Why it matters: Knowing more about international graduates of Michigan universities is crucial for informing policymakers and employers in order to help keep them from leaving the state, according to research released by Global Detroit.
- These grads fill open jobs and contribute innovation, among other benefits.
What's happening: Global Detroit, an organization focused on immigrant inclusion and economic growth, analyzed state-level data provided by the Pew Research Center.
- Pew requested federal data through the Freedom of Information Act (FOIA), obtaining records of more than a million international students working in the U.S.
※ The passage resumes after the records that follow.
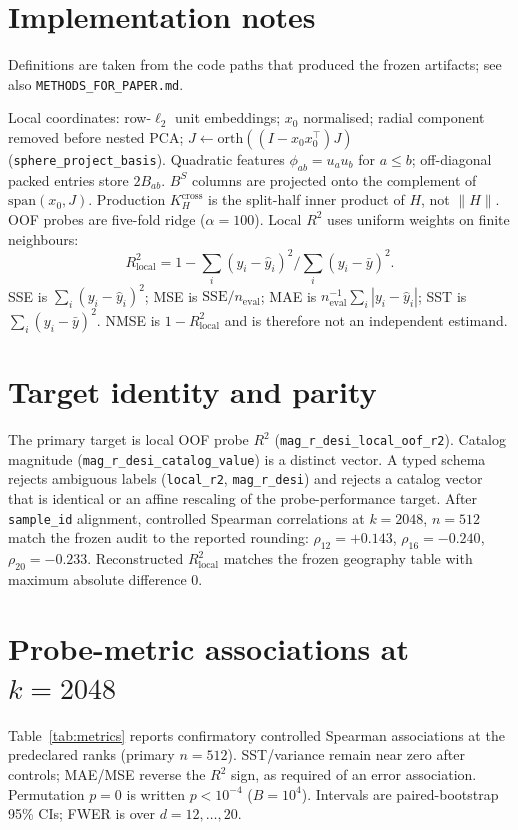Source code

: \section{Implementation notes}
\label{app:methods}

Definitions are taken from the code paths that produced the frozen artifacts; see also \texttt{METHODS\_FOR\_PAPER.md}.

Local coordinates: row-$\ell_2$ unit embeddings; $x_0$ normalised; radial component removed before nested PCA; $J\leftarrow\mathrm{orth}((I-x_0x_0^\top)J)$ (\texttt{sphere\_project\_basis}). Quadratic features $\phi_{ab}=u_au_b$ for $a\le b$; off-diagonal packed entries store $2B_{ab}$. $B^S$ columns are projected onto the complement of $\mathrm{span}(x_0,J)$. Production $K_H^{\mathrm{cross}}$ is the split-half inner product of $H$, not $\|H\|$. OOF probes are five-fold ridge ($\alpha{=}100$). Local $R^2$ uses uniform weights on finite neighbours:
\[
R^{2}_{\mathrm{local}}=1-\sum_i(y_i-\hat y_i)^2\Big/\sum_i(y_i-\bar y)^2.
\]
SSE is $\sum_i(y_i-\hat y_i)^2$; MSE is $\mathrm{SSE}/n_{\mathrm{eval}}$; MAE is $n_{\mathrm{eval}}^{-1}\sum_i|y_i-\hat y_i|$; SST is $\sum_i(y_i-\bar y)^2$. NMSE is $1-R^{2}_{\mathrm{local}}$ and is therefore not an independent estimand.

\section{Target identity and parity}
\label{app:parity}

The primary target is local OOF probe $R^{2}$ (\texttt{mag\_r\_desi\_local\_oof\_r2}). Catalog magnitude (\texttt{mag\_r\_desi\_catalog\_value}) is a distinct vector. A typed schema rejects ambiguous labels (\texttt{local\_r2}, \texttt{mag\_r\_desi}) and rejects a catalog vector that is identical or an affine rescaling of the probe-performance target. After \texttt{sample\_id} alignment, controlled Spearman correlations at $k{=}2048$, $n{=}512$ match the frozen audit to the reported rounding: $\rho_{12}{=}+0.143$, $\rho_{16}{=}-0.240$, $\rho_{20}{=}-0.233$. Reconstructed $R^{2}_{\mathrm{local}}$ matches the frozen geography table with maximum absolute difference $0$.

\section{Probe-metric associations at $k{=}2048$}
\label{app:metrics}

Table~\ref{tab:metrics} reports confirmatory controlled Spearman associations at the predeclared ranks (primary $n{=}512$). SST/variance remain near zero after controls; MAE/MSE reverse the $R^2$ sign, as required of an error association. Permutation $p{=}0$ is written $p{<}10^{-4}$ ($B{=}10^{4}$). Intervals are paired-bootstrap 95\% CIs; FWER is over $d{=}12,\ldots,20$.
- Global Detroit's analysis focuses on a specific international student visa program, Optional Practical Training (OPT), which allows graduates to stay working here for one to three years and puts the visa responsibility on the universities, not the employers.
By the numbers: The number of international students hired by Michigan companies jumped 335% over the data period, 2004-2016. Nearly 43,600 with 195 countries of origin were hired by nearly 16,500 employers.
- Sixty percent of OPT students coming from Michigan colleges stayed in-state.
What they're saying: "While we look at (high-skill talent), international students are a strong source of fuel to power that economy and it's one that's been under the radar and rapidly growing," Steve Tobocman, Global Detroit executive director, tells Axios.
- "I think awareness and cultural bias are the biggest barriers to seeing (hiring international students) expand."
What they're saying: "We bring a different perspective not only to the work we do but what we do in general," Berenice López, a 2020 graduate and OPT participant who became a Ford contractor, said in the report. "We have a different way of thinking."
- "It's good to have a different point of view. It makes the culture at work richer."